製品の特長

ImmunoCult™ NK Cell Expansion Kitで、NK細胞を効率よく拡大培養！

• ヒトNK細胞を強力に増幅し、高収量・高純度のNK細胞を取得
• 血清やフィーダー細胞を使わずに培養
• 細胞傷害能力のある機能性のNK細胞を増殖

NK細胞増殖の流れ

図1. ImmunoCult™のNK細胞増殖プロトコル
ヒトナチュラルキラー（NK）細胞を、血液または白血球アフェレーシスサンプルからEasySep™を用いて分離し、ImmunoCult™ NK Cell Expansion Mediumで培養する（ImmunoCult™ NK Cell Expansion Coating Materialでコートした培養プレートを使用）。3日後に新鮮培地を追加する。培養開始から7日目と、10または11日目に増殖中のNK細胞を採取し、新たにコートしたプレートに再播種する。
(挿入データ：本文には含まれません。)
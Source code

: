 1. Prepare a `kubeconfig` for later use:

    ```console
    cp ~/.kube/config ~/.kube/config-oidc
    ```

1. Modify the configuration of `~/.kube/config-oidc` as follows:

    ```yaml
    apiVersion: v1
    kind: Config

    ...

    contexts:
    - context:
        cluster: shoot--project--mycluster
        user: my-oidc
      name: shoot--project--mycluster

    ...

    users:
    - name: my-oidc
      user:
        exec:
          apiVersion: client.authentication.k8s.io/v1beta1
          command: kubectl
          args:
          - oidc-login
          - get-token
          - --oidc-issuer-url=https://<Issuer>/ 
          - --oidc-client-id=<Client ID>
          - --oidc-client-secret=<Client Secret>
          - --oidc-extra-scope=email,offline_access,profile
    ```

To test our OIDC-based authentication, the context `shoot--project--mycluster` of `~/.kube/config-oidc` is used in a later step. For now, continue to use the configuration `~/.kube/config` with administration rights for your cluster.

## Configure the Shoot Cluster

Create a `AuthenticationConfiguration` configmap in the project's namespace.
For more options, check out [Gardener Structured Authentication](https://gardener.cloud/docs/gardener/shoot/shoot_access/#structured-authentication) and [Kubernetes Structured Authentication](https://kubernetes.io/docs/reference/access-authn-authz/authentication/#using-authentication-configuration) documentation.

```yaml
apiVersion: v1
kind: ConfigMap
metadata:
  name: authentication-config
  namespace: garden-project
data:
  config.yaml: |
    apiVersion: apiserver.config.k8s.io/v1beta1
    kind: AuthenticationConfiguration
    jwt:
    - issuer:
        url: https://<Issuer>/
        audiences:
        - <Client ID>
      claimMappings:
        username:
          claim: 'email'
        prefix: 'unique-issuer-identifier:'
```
増殖したNK細胞を14日目に採取し、下流のアッセイに用いる。

データ紹介

図2. CD56+CD3- NK細胞は、フィーダーも血清もない培養条件下で14日以上増殖
単離したヒトCD56+CD3- NK細胞をImmunoCult™ NK Cell Expansion Kitで14日間培養した（図1）。細胞を採取し、特徴的なNK細胞マーカー（CD56, CD3, CD16, CD94, KIR, NKG2D, NKp46, NKp30, NKp44）の発現をフローサイトメトリーで解析した。KIR（killer cell immunoglobulin-like receptor）の染色には、異なるKIR分子を認識する2つの抗体クローン（HP-MA4、180704）を用いた。死細胞は光散乱プロファイルとDRAQ7™染色により除外した。
（A - H）代表的なフローサイトメトリープロット。
（I）14日目の生存するCD56+CD3-およびCD56+CD16+NK細胞の平均頻度は、それぞれ87 ± 1%および75 ± 2%だった。CD56+CD3-細胞の平均増殖倍率は89 ± 17であった。結果は平均 ± SEMで示した（n = 34）。

図3. 増殖したNK細胞は機能性で、共培養でK562細胞を殺傷
単離したCD56+CD3- NK細胞を図1で示すように増殖させた。増殖したNK細胞とK562細胞（Incucyte® Cytolight Rapid Dyeで標識）を1:1の比率で、37°Cで4時間、共培養した。カスパーゼ誘導色素のIncucyte® Caspase-3/7 Dyeを共培養に加え、K562細胞のカスパーゼ誘導性アポトーシスを検出した。Incucyte®イメージングシステムで1時間ごとに取得した画像を解析し、殺傷率（アポトーシスK562細胞数 ÷ 総標識K562細胞数）を算出した。4時間後、平均で48 ± 2.4%のK562細胞が死滅した（n = 9）。データは平均 ± SEMで示した。

図4. 増殖したNK細胞は刺激後に脱顆粒し、サイトカインを産生
単離したCD56+CD3- NK細胞を14日間増殖させた（図1）。増殖したNK細胞を刺激せず放置するか（対照群）、PMA（phorbol 12-myristate 13-acetate）とイオノマイシン、またはK562細胞（エフェクター：ターゲット細胞の比率1:1）のいずれかで刺激した。CD107a抗体を加え、37°Cで4時間インキュベートした。最初の1時間後、モネンシンとブレフェルディンAを加えた。細胞をフローサイトメトリーで解析し、表面のCD56、CD107aおよび細胞内のIFN-γ, TNF-αの発現を評価した。
（A-C）未刺激（灰）、PMAとイオノマイシン刺激（橙）、K562刺激（紫）後のNK細胞の、CD107a、IFN-γ、TNF-α発現の代表的ヒストグラム。
（D）脱顆粒マーカーである表面CD107aを発現するNK細胞の平均頻度は、未刺激対照群で23 ± 5%、PMAとイオノマイシン刺激後に88 ± 5%、 K562細胞刺激後に74 ± 6%。
（E）細胞内IFN-γを発現するNK細胞の平均頻度は、未刺激対照群で10 ± 2%、PMAとイオノマイシン刺激後に75 ± 4%、K562細胞刺激後に48 ± 4%。
（F）細胞内TNF-αを発現するNK細胞の平均頻度は、未刺激対照群で6 ± 4%、PMAとイオノマイシン刺激後に85 ± 1%、K562細胞刺激後に45 ± 4%。データは平均 ± SEMで示した（n = 6 - 13）。